What is reconciliation and why is it important?
It’s an expedited legislative procedure triggered by a concurrent budget resolution that is used to bring revenue and automatic spending levels in line with budget resolution targets. In the Senate, such a bill is filibuster-proof, requires only a simple majority (51 votes) to pass, and is limited to 20 hours of debate. A reconciliation bill is also subject to the Senate’s “Byrd Rule”, which prohibits extraneous provisions that have no budgetary effect, among other limitations. Reconciliation is important because it is perhaps the only legislative means by which a Republican majority can send a bill to the President that repeals major provisions of Obamacare.
What action has the House taken on reconciliation?
The fiscal year 2016 budget resolution includes reconciliation instructions to the Committees on Education and the Workforce, Energy and Commerce, and Ways and Means to submit legislation to the Budget Committee that reduces the deficit by at least $1 billion over the period of fiscal years 2016 through 2025 while focusing on repealing Obamacare. Last week, the three authorizing committees held markups and reported legislation to the Budget Committee that repeals various components of Obamacare (see table).
What are the next steps in the reconciliation process?
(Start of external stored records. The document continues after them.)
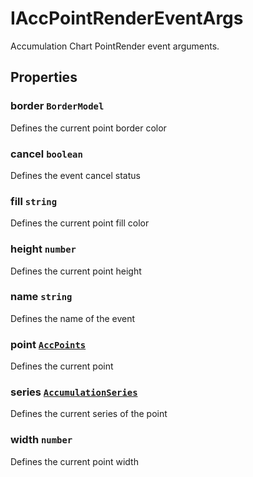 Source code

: # IAccPointRenderEventArgs

Accumulation Chart PointRender event arguments.

## Properties

### border `BorderModel`

Defines the current point border color

### cancel `boolean`

Defines the event cancel status

### fill `string`

Defines the current point fill color

### height `number`

Defines the current point height

### name `string`

Defines the name of the event

### point [`AccPoints`](./api-accPoints.html)

Defines the current point

### series [`AccumulationSeries`](./api-accumulationSeries.html)

Defines the current series of the point

### width `number`

Defines the current point width
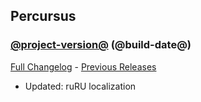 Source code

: ## Percursus
### [@project-version@](https://github.com/wow-addon-dev/Percursus/tree/@project-version@) (@build-date@)
[Full Changelog](@full-changelog@) - [Previous Releases](https://github.com/wow-addon-dev/Percursus/releases)

- Updated: ruRU localization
The Budget Committee has announced it will markup the legislation submitted by the authorizing committees on October 9th. The Budget Committee’s role during this step is to package the submissions from the authorizing committees into a single reconciliation bill without substantive changes added and to report the bill to the full House. The Committee on Rules will then report a rule providing for the consideration of the reconciliation bill and determine if any amendments will be made in order. After passage of the bill, the Senate would then either consider the House-passed reconciliation bill or its own reconciliation bill. If the Senate considers its own reconciliation bill, then a conference would be held. If Congress passes the reconciliation measure, it then sends it to the President.